- _TASK DIRECTIONS_: Search the records below for the word "dalbenwork", then return every line where it appears.

- _GIVEN INFORMATION_:
»»

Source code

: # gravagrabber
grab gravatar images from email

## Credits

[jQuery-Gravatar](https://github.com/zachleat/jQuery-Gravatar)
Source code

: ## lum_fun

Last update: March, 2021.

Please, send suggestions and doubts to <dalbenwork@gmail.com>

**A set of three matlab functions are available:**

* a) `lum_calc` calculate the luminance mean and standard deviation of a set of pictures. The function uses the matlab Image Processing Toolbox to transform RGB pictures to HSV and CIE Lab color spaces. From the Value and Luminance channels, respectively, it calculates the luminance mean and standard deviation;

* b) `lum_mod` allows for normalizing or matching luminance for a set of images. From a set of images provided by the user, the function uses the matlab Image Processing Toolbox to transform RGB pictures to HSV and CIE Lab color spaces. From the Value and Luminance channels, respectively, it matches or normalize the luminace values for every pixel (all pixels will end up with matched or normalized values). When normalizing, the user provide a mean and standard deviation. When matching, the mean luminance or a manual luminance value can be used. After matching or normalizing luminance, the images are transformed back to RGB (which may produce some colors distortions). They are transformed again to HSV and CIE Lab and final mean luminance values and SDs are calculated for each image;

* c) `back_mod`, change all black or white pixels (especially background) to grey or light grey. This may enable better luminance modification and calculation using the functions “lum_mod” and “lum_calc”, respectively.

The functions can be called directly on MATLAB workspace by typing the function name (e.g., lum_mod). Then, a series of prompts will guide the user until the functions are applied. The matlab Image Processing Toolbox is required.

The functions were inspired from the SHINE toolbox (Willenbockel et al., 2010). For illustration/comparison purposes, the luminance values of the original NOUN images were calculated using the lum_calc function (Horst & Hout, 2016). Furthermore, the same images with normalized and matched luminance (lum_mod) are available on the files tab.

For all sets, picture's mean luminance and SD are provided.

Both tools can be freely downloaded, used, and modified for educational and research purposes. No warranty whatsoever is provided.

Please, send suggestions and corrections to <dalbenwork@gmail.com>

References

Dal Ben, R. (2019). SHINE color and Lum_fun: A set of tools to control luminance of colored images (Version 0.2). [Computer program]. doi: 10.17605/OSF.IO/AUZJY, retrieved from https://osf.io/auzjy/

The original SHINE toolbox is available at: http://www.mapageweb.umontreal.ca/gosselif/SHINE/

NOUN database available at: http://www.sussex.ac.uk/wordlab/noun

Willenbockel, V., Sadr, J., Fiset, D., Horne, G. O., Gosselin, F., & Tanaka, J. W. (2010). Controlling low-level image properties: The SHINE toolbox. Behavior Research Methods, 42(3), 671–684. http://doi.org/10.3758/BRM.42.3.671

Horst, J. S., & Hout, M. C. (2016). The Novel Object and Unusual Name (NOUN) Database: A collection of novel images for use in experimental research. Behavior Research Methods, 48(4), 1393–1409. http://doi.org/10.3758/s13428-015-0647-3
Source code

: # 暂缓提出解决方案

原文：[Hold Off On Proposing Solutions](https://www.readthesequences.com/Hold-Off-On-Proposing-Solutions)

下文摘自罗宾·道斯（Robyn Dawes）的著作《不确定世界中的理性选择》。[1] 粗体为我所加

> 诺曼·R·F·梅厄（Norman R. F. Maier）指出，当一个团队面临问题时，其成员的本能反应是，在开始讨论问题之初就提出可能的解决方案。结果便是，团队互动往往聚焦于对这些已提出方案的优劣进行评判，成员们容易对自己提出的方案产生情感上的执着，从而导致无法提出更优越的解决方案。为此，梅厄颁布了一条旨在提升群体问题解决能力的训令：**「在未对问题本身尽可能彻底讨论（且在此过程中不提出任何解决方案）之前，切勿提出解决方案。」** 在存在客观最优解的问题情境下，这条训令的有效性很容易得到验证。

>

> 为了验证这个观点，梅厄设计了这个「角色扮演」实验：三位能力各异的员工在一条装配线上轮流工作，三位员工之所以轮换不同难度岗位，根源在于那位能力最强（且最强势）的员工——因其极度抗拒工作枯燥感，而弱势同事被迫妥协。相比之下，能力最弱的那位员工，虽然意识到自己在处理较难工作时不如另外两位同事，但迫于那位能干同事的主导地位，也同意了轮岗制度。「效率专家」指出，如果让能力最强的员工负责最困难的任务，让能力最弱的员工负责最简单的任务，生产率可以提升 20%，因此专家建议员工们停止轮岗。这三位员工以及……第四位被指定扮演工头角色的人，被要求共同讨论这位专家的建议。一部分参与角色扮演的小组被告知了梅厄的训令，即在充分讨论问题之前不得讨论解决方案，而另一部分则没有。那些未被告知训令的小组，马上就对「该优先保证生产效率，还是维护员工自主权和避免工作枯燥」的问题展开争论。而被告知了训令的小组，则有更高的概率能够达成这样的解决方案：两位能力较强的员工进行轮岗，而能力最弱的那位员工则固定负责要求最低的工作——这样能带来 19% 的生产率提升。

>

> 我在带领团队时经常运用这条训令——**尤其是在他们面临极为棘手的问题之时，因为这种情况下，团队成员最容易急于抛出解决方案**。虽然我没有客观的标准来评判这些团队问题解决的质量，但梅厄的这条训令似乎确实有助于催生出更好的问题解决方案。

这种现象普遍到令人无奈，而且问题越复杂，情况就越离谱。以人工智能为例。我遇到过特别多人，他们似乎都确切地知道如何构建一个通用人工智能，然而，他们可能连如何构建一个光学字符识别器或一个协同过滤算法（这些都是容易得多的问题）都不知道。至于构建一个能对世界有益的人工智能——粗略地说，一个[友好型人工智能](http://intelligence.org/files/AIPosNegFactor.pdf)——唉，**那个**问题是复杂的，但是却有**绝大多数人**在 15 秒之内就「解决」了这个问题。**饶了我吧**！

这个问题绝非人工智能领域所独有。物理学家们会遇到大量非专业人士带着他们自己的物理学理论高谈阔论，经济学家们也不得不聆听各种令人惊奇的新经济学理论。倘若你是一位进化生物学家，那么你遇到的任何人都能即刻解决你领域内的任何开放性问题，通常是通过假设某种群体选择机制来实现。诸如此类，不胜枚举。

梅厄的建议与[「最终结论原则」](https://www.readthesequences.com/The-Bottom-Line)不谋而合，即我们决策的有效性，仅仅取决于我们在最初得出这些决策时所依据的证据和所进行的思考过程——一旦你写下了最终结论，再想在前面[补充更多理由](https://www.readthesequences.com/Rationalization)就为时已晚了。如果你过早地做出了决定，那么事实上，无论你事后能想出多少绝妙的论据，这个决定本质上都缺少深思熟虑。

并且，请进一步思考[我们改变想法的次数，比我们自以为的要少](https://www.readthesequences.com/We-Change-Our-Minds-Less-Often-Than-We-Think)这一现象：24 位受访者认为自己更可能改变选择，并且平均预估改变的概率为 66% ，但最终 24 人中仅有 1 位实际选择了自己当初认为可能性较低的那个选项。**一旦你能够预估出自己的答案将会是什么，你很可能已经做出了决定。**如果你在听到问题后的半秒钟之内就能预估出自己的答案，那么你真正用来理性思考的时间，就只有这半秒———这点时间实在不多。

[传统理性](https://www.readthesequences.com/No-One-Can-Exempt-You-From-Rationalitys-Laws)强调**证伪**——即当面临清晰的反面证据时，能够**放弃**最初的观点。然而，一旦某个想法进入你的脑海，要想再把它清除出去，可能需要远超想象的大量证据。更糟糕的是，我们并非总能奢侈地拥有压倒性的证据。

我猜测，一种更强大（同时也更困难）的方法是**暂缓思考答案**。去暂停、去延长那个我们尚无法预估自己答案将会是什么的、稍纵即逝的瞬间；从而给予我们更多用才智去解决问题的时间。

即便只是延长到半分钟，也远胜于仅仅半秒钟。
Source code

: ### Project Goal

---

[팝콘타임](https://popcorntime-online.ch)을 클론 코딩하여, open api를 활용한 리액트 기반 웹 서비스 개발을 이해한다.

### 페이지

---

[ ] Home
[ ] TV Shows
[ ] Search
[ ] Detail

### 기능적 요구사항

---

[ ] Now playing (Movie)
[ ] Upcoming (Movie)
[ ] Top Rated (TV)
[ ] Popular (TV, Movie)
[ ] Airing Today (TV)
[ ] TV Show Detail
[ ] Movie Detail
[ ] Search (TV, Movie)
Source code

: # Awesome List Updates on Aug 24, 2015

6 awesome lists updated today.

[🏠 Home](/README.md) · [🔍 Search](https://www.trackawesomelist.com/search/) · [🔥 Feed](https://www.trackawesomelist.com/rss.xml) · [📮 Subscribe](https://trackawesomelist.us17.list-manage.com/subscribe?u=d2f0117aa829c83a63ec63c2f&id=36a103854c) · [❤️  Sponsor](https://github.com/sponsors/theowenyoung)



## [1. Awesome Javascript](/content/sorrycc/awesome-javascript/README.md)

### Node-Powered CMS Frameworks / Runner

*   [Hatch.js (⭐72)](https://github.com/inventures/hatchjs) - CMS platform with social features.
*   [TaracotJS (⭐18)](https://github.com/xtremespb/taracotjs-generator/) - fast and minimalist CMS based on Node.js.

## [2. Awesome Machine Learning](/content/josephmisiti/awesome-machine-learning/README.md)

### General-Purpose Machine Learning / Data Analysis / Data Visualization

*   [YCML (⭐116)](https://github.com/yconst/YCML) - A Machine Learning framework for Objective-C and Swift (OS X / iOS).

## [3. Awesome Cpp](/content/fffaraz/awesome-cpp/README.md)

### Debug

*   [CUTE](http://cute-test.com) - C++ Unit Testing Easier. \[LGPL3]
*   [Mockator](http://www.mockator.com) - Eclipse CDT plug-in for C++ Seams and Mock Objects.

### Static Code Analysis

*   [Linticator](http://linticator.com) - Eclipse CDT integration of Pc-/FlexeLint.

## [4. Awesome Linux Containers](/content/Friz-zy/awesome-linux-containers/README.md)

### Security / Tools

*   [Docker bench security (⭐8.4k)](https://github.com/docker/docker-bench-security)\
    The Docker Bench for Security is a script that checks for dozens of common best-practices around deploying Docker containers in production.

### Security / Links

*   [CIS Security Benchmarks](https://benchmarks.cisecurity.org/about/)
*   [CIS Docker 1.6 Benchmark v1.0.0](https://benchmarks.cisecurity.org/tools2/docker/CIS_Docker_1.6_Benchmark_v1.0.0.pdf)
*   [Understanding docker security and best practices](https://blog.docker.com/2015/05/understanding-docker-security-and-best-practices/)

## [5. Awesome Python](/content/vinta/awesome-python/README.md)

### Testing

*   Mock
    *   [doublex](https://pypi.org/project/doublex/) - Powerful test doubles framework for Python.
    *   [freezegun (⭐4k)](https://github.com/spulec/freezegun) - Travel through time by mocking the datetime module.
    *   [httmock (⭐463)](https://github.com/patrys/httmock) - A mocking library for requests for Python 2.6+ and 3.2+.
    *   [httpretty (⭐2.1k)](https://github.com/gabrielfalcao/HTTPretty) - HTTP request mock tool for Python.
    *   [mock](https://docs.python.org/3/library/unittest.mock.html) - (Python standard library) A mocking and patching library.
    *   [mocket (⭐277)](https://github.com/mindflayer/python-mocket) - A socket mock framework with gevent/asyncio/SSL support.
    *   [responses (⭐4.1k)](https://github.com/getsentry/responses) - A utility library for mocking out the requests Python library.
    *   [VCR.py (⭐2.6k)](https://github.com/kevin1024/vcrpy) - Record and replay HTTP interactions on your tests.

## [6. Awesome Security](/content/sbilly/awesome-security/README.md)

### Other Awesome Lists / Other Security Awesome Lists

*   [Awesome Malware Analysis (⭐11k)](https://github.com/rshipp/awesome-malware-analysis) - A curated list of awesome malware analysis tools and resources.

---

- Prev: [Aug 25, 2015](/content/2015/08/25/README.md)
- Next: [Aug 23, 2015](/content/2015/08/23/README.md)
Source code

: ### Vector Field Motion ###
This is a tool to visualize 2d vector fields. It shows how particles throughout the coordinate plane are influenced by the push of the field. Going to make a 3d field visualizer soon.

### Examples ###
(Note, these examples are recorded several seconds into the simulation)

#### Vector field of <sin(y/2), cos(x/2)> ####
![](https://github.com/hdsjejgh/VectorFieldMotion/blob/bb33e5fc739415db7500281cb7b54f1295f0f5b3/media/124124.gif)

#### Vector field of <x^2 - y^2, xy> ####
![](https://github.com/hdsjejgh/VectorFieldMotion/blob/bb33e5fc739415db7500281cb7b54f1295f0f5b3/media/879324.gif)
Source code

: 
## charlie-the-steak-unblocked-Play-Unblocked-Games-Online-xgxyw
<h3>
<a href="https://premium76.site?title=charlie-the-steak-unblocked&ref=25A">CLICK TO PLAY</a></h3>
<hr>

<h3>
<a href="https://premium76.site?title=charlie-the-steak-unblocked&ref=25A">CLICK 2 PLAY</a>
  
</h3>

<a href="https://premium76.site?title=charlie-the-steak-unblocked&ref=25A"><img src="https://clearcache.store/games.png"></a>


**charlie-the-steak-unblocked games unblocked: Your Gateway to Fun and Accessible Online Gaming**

««

- _WRITTEN SOLUTION_:
Please, send suggestions and doubts to <dalbenwork@gmail.com>
Please, send suggestions and corrections to <dalbenwork@gmail.com>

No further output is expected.